From "The Great Commandment" by Robert Ellsberg
The fact that Jesus's preaching and practice provoked opposition is one of the consistent motifs of the Gospels. Some of this undoubtedly came from Jesus's challenge to the status quo. Prophets have a habit of making enemies, especially among the powerful. But a good deal of his opposition evidently came from sincere fellow Jews who took their faith seriously. They accused Jesus of being casual or lax in observing religious laws; of violating purity codes; of consorting with sinners, outsiders, or unclean persons.
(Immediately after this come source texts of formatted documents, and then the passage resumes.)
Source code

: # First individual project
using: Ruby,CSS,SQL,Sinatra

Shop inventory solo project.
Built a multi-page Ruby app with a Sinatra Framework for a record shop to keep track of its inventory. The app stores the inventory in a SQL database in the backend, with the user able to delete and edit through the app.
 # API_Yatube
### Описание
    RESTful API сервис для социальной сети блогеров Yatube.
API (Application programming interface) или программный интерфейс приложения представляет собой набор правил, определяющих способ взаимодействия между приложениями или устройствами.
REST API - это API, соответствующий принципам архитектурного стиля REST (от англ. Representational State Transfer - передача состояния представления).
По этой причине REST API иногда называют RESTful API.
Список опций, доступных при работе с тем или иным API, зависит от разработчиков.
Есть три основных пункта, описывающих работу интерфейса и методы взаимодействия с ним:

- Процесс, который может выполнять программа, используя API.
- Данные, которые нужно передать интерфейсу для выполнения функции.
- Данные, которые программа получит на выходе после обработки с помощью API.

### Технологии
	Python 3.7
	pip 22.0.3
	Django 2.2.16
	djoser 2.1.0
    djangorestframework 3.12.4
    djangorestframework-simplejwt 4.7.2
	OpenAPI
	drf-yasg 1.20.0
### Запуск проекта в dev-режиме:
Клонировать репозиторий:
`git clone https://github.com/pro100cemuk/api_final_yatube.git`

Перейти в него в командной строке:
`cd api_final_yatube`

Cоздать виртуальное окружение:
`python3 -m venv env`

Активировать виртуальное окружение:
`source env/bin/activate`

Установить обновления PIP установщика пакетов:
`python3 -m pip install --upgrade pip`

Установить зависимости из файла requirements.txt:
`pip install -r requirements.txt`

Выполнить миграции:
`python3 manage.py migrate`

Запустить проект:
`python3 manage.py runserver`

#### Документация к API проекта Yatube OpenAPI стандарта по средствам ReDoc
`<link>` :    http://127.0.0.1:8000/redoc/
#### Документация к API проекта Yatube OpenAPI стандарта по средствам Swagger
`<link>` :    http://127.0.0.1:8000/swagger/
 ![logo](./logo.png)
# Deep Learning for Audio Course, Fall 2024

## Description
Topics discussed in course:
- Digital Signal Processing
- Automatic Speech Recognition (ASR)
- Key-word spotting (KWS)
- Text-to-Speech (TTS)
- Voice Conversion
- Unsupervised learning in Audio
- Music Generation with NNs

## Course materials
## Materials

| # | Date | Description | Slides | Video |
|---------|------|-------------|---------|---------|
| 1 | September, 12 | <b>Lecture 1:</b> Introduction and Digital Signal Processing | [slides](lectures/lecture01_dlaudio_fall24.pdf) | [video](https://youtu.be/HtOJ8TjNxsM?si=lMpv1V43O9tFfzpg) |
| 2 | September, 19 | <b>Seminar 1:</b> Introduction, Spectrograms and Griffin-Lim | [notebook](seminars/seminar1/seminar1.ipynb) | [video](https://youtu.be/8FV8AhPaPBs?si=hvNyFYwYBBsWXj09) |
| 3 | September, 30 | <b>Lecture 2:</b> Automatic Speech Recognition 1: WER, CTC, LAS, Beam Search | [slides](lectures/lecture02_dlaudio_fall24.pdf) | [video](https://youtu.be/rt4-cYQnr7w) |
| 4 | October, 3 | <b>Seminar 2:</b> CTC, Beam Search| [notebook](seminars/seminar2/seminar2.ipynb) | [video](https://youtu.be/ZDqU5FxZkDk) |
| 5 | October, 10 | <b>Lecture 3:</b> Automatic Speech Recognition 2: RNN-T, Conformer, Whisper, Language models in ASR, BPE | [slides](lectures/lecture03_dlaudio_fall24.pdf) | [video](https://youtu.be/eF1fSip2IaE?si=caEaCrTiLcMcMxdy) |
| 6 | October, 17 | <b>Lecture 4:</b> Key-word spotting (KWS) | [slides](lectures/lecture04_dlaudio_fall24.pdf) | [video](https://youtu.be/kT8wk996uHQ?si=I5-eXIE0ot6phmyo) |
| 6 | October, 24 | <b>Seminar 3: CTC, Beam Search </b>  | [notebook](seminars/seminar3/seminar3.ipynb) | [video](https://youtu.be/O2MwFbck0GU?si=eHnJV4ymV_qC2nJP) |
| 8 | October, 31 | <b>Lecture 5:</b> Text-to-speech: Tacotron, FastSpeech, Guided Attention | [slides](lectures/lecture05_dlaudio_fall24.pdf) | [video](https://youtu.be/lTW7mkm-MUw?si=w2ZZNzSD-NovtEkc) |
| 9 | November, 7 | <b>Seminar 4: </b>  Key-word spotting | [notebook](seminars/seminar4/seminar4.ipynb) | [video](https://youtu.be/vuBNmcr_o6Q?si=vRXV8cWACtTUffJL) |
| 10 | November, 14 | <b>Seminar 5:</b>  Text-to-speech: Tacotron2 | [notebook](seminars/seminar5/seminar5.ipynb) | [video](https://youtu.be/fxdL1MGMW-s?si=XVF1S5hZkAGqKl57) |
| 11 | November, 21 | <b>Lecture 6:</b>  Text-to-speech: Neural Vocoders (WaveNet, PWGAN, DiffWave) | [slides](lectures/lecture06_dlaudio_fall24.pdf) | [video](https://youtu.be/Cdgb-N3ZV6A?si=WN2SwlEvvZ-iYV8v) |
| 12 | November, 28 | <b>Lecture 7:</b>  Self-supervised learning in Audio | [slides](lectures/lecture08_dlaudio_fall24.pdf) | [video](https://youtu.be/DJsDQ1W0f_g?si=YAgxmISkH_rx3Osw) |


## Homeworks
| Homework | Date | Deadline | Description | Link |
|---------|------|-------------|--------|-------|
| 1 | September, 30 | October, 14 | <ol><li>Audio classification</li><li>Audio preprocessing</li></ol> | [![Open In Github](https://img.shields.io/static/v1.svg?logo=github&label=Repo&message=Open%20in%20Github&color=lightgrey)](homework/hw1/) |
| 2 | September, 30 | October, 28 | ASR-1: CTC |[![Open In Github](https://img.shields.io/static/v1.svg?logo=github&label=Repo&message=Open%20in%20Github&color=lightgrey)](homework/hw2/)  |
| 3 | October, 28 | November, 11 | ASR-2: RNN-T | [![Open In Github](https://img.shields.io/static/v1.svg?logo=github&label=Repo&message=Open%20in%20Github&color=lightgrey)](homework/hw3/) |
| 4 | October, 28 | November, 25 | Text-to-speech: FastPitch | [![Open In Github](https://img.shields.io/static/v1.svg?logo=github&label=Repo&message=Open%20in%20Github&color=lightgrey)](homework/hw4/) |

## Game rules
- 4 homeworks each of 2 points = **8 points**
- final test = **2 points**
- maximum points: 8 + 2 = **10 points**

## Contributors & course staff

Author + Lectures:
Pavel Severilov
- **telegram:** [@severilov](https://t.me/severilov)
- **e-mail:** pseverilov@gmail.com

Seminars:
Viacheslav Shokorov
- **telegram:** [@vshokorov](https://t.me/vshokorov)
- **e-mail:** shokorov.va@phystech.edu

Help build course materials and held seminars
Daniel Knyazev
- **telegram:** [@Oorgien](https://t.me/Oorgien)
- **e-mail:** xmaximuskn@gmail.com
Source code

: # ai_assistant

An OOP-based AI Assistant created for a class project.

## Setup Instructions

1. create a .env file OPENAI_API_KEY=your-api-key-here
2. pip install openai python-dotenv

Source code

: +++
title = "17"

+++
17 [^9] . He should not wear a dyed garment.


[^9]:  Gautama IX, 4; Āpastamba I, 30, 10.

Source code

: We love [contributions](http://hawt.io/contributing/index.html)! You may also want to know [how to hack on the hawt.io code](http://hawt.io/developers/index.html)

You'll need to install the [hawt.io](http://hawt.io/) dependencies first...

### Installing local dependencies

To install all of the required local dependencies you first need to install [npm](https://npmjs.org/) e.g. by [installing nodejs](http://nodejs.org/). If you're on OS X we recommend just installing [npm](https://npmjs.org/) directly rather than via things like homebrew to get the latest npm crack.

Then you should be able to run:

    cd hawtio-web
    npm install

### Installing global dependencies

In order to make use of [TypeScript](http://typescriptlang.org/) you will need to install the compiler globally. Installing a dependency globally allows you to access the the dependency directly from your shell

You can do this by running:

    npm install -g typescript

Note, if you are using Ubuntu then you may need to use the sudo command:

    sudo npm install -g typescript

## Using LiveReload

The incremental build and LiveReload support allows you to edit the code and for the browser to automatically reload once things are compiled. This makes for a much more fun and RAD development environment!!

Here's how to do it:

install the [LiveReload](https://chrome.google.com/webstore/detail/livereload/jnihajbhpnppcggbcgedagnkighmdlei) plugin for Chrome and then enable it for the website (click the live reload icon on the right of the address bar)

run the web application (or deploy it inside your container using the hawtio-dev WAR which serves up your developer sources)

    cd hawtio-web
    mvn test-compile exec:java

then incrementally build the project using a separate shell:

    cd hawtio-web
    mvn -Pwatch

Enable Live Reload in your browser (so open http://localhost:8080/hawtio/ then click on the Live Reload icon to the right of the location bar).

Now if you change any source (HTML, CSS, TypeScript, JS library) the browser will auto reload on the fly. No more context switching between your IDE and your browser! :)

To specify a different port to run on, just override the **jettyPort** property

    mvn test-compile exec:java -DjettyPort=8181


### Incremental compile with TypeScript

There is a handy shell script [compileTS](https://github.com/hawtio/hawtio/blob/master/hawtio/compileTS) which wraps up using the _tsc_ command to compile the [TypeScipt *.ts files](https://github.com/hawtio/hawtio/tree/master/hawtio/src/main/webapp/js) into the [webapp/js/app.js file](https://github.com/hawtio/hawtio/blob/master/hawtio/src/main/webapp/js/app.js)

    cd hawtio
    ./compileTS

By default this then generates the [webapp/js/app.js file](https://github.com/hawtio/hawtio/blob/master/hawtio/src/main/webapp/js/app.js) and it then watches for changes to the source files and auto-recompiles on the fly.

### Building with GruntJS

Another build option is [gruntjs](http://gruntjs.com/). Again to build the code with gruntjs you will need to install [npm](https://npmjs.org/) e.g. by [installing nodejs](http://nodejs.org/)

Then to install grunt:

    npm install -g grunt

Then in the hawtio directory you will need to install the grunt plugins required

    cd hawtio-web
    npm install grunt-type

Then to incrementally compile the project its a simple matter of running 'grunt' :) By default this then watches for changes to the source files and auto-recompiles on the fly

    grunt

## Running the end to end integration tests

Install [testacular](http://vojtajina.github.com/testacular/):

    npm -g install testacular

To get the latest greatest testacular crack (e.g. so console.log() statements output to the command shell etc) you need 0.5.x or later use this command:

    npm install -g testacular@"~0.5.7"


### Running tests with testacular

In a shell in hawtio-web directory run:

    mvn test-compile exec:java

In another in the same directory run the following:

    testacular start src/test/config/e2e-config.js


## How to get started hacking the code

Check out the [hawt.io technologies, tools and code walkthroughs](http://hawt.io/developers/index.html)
Jesus himself seems to have deliberately triggered such reactions—conspicuously reaching out to people of suspect reputation, invoking the examples of Samaritans and other “outsiders” as examples of true devotion, constantly emphasizing the practice of mercy as the highest meaning of the law. While this undoubtedly offended certain Good Religious People, it was hardly a rejection of Jewish faith. Jesus stood squarely in the tradition of the Hebrew prophets who excoriated the notion that mere obedience to the law or correct liturgical practices were a substitute for justice or the practice of mercy.
When Jesus describes the “great commandment” as loving God and loving one's neighbor (on these “depend all the law and the prophets”), he is standing squarely in the Pharisaic school of Hillel.
Even “the scribe” who had put the question to him responds approvingly: “You are right, Teacher; you have truly said that he is one, and there is no other but he; and to love him with all the heart and with all the understanding and with all the strength, and to love one's neighbor as oneself, is much more than all whole burnt offerings and sacrifices” (Mark 12:32–33).
Nevertheless, if Jesus's differences were not with “the Jews” or Pharisees, as such, there is no doubt that he publicly challenged certain attitudes: legalism, hypocrisy, exclusivism, chauvinism, self-righteousness.
These are not singularly “Jewish” or “Pharisaic” attitudes. They were—and are—among the particular temptations or occupational hazards of those who take their religion most seriously. In his parable of the “Good Samaritan,” it is not by accident that Jesus highlights a despised “outsider” in the role of hero, while observing that it is a “priest and a Levite” who pass the injured man on the side of the road. It is, however, to miss the whole meaning of the story when Christians somehow appropriate to themselves the role of the hero, in contrast with the “hypocritical Jews.” In telling such stories, Jesus was, of course, addressing an audience entirely comprised of fellow Jews. In a Christian retelling of the story, the terms would have to be transposed: thus, it would be a bishop, a doctor of divinity, or a canon lawyer who pass the man on the side of the road. And as for the “Samaritan”—a name that no longer evokes a shudder of distaste—we would have to select a different candidate from among our own categories of despised outsider.